Léon XIII


Vincenzo Gioacchino Pecci, né le 2 mars 1810 à Carpineto, près de Frosinone, pape du 20 février 1878 au 20 juillet 1903.

Léon XIII, qui fut à la tête de l’Eglise catholique durant le dernier quart du XIXèmesiècle, était, malgré ses limites, un homme supérieur, et si sa politique n’a pas toujours été aussi géniale que certains l’ont affirmé, elle lui a toutefois permis de rendre au Saint-Siège, fort discrédité à la mort de son prédécesseur Pie IX, une autorité morale considérable et, par là, une puissance politique effective supérieure au pouvoir officiel qu’il avait perdu. Son pontificat marque un tournant dans l’histoire de l’Eglise catholique qui semblait naguère à contre-courant des aspirations culturelles, sociales et politiques du temps. Bien que, dans une série de domaines importants, il reste en continuité, beaucoup plus qu’on ne le dit habituellement, avec les préoccupations dominantes du pontificat précédent, ce pontificat de Léon XIII apparaît aux yeux de l’historien comme riche de possibilités qui commencèrent alors à mûrir pour s’actualiser peu à peu au cours des décennies ultérieures.

L’évêque de Pérouse

Il était le sixième enfant d’une famille de petite noblesse. Ordonné prêtre en 1837, il était à cette époque très soucieux de fare una carriera . Délégat à Bénévent (1838), puis à Pérouse (1841), il s’y montra bon administrateur, hostile aux libéraux, mais soucieux d’améliorer les conditions de vie des catégories défavorisées et plein de tact dans ses rapports humains.
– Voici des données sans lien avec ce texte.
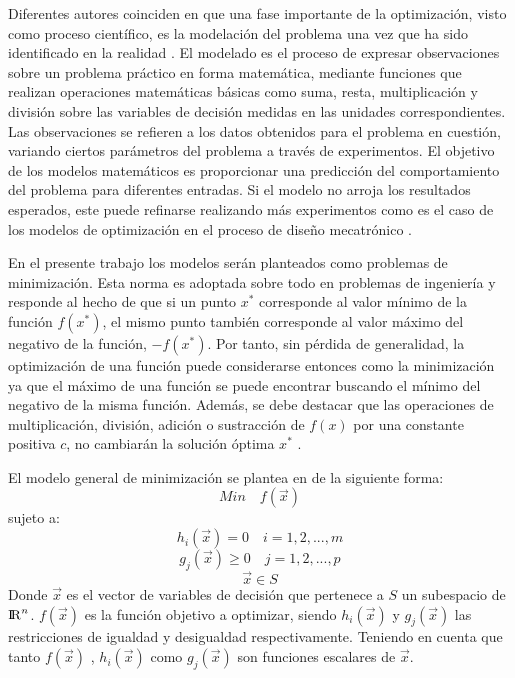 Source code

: Diferentes autores coinciden en que una fase importante de la optimización, visto como proceso científico, es la modelación del problema una vez que ha sido identificado en la realidad \cite{rao_engineering_2009} \cite{nocedal2006numerical} \cite{luenberger_linear_2015}. El modelado es el proceso de expresar observaciones sobre un problema práctico en forma matemática, mediante funciones que realizan operaciones matemáticas básicas como suma, resta, multiplicación y división sobre las variables de decisión medidas en las unidades correspondientes. Las observaciones se refieren a los datos obtenidos para el problema en cuestión, variando ciertos parámetros del problema a través de experimentos. El objetivo de los  modelos matemáticos es proporcionar una predicción del comportamiento del problema para diferentes entradas. Si el modelo no arroja los resultados esperados, este puede refinarse realizando más experimentos como es el caso de los modelos de optimización en el proceso de diseño mecatrónico \cite{arora_optimization:_2015}.  

En el presente trabajo los modelos serán planteados como problemas de minimización. Esta norma es adoptada sobre todo en problemas de ingeniería y responde al hecho de que si un punto $x^*$ corresponde al valor mínimo de la función $f(x^*)$, el mismo punto también corresponde al valor máximo del negativo de la función, $-f(x^*)$. Por tanto, sin pérdida de generalidad, la optimización de una función puede considerarse entonces como la minimización ya que el máximo de una función se puede encontrar buscando el mínimo del negativo de la misma función. Además, se debe destacar que las operaciones de multiplicación, división, adición o sustracción de $f(x)$ por una constante positiva $c$, no cambiarán la solución óptima $x^*$ \cite{rao_engineering_2009}. 

El modelo general de minimización se plantea en \cite{luenberger_linear_2015} de la siguiente forma:
\begin{equation}
Min\quad  f(\vec{x})
\end{equation}
sujeto a:
\begin{equation}
h_{i}(\vec{x})=0 \quad i=1,2,...,m
\end{equation}
\begin{equation}
g_{j}(\vec{x}) \geq 0 \quad j=1,2,...,p 
\end{equation}
\begin{equation}
	\vec{x} \in S
\end{equation}
Donde $\vec{x}$ es el vector de variables de decisión que pertenece a $S$ un subespacio de ${\rm I\!R}^{n}$. $f(\vec{x})$  es la función objetivo a optimizar, siendo $h_{i}(\vec{x})$ y $g_{j}(\vec{x})$ las restricciones de igualdad y desigualdad respectivamente. Teniendo en cuenta que tanto $f(\vec{x})$ , $h_{i}(\vec{x})$ como $g_{j}(\vec{x})$ son funciones escalares de $\vec{x}$.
Nommé en 1842 nonce à Bruxelles, il eut par là l’occasion de prendre contact avec l’Europe parlementaire et bourgeoise. Rappelé en Italie à la demande du roi Léopold Ier en 1846, il fut nommé évêque de Pérouse, et, en dépit d’une promotion qui se fit attendre au cardinalat (1853), il allait rester confiné pendant trente-deux ans dans ce petit diocèse ; ses appréciations sévères sur la réaction qui avait suivi la crise de 1848, puis son souci d’éviter des heurts inutiles avec les autorités italiennes après l’annexion de l’Ombrie le faisaient, en effet, soupçonner par Pie IX de tiédeur à l’égard du pouvoir temporel et de sympathies pour le libéralisme, ce qui était bien inexact.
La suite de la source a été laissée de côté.